___ Input for this task ___

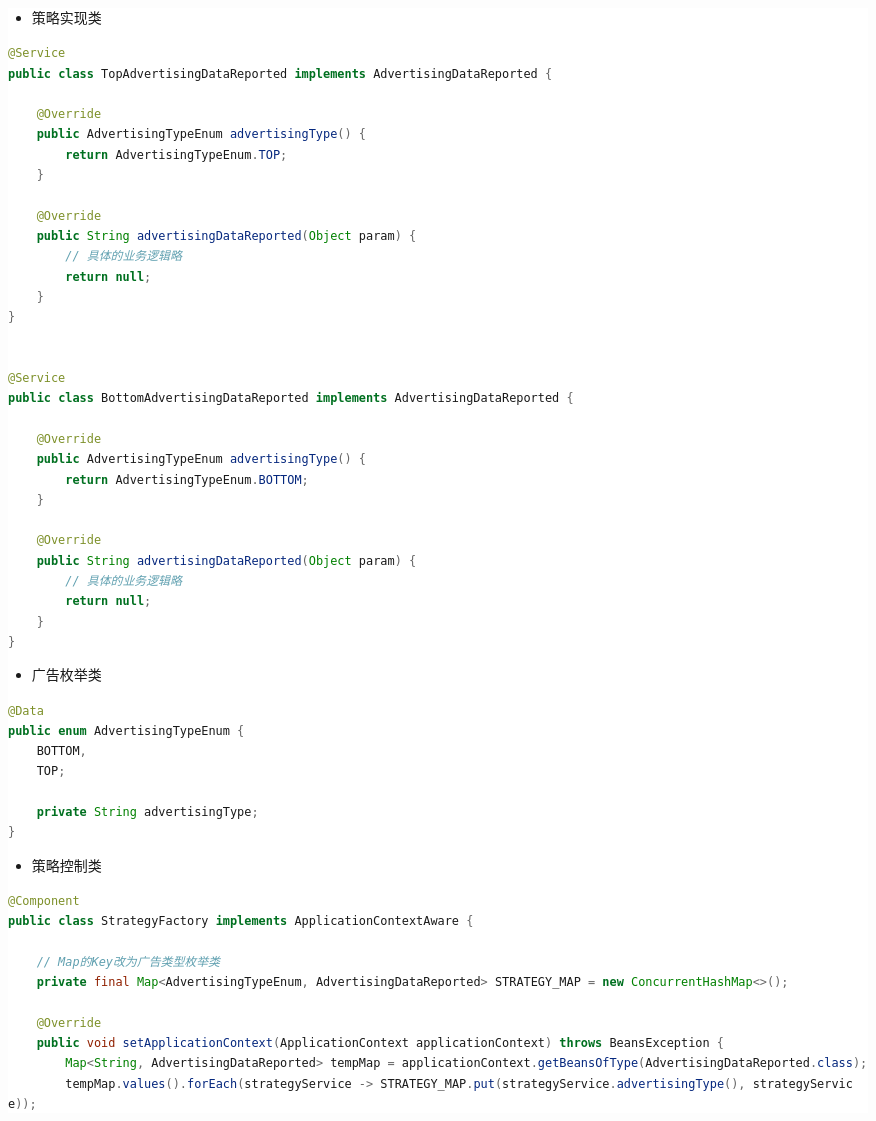 * 策略实现类
  
```java
@Service
public class TopAdvertisingDataReported implements AdvertisingDataReported {
    
    @Override
    public AdvertisingTypeEnum advertisingType() {
        return AdvertisingTypeEnum.TOP;
    }

    @Override
    public String advertisingDataReported(Object param) {
      	// 具体的业务逻辑略
        return null;
    }
}


@Service
public class BottomAdvertisingDataReported implements AdvertisingDataReported {
    
    @Override
    public AdvertisingTypeEnum advertisingType() {
        return AdvertisingTypeEnum.BOTTOM;
    }

    @Override
    public String advertisingDataReported(Object param) {
      	// 具体的业务逻辑略
        return null;
    }
}

```



* 广告枚举类

```java
@Data
public enum AdvertisingTypeEnum {
    BOTTOM,
    TOP;

    private String advertisingType;
}
```

* 策略控制类


```java
@Component
public class StrategyFactory implements ApplicationContextAware {

    // Map的Key改为广告类型枚举类
    private final Map<AdvertisingTypeEnum, AdvertisingDataReported> STRATEGY_MAP = new ConcurrentHashMap<>();

    @Override
    public void setApplicationContext(ApplicationContext applicationContext) throws BeansException {
        Map<String, AdvertisingDataReported> tempMap = applicationContext.getBeansOfType(AdvertisingDataReported.class);
        tempMap.values().forEach(strategyService -> STRATEGY_MAP.put(strategyService.advertisingType(), strategyService));
```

___

:: Work order ::
Using only the data above, copy out the lines that include the word "private".

:: Output of the task ::
    private String advertisingType;
    private final Map<AdvertisingTypeEnum, AdvertisingDataReported> STRATEGY_MAP = new ConcurrentHashMap<>();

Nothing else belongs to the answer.